→ Description of the task: Look for "3. never provide" in the entries below. Write out that line and all later lines exactly, ending with the final one.

##### Dataset extract #####

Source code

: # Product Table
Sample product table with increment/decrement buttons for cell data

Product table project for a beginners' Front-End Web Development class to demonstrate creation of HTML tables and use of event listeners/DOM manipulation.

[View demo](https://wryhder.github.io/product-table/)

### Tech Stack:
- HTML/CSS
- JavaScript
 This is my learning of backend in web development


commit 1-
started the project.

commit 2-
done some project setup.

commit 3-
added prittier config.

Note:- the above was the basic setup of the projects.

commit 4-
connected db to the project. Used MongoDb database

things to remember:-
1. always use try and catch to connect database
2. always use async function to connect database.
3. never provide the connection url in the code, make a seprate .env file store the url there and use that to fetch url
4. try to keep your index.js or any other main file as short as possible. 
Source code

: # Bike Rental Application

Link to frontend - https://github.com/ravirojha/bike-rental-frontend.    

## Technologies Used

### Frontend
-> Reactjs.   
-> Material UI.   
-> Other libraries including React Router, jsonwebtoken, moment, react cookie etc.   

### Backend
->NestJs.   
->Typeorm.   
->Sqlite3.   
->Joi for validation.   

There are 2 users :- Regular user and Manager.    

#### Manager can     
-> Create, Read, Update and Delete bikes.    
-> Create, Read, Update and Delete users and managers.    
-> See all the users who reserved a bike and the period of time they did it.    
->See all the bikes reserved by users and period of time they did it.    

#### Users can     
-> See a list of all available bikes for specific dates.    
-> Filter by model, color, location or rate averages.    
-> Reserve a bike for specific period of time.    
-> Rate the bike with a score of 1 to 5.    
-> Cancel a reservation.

#####

→ Problem solution:
3. never provide the connection url in the code, make a seprate .env file store the url there and use that to fetch url
4. try to keep your index.js or any other main file as short as possible. 
Source code

: # Bike Rental Application

Link to frontend - https://github.com/ravirojha/bike-rental-frontend.    

## Technologies Used

### Frontend
-> Reactjs.   
-> Material UI.   
-> Other libraries including React Router, jsonwebtoken, moment, react cookie etc.   

### Backend
->NestJs.   
->Typeorm.   
->Sqlite3.   
->Joi for validation.   

There are 2 users :- Regular user and Manager.    

#### Manager can     
-> Create, Read, Update and Delete bikes.    
-> Create, Read, Update and Delete users and managers.    
-> See all the users who reserved a bike and the period of time they did it.    
->See all the bikes reserved by users and period of time they did it.    

#### Users can     
-> See a list of all available bikes for specific dates.    
-> Filter by model, color, location or rate averages.    
-> Reserve a bike for specific period of time.    
-> Rate the bike with a score of 1 to 5.    
-> Cancel a reservation.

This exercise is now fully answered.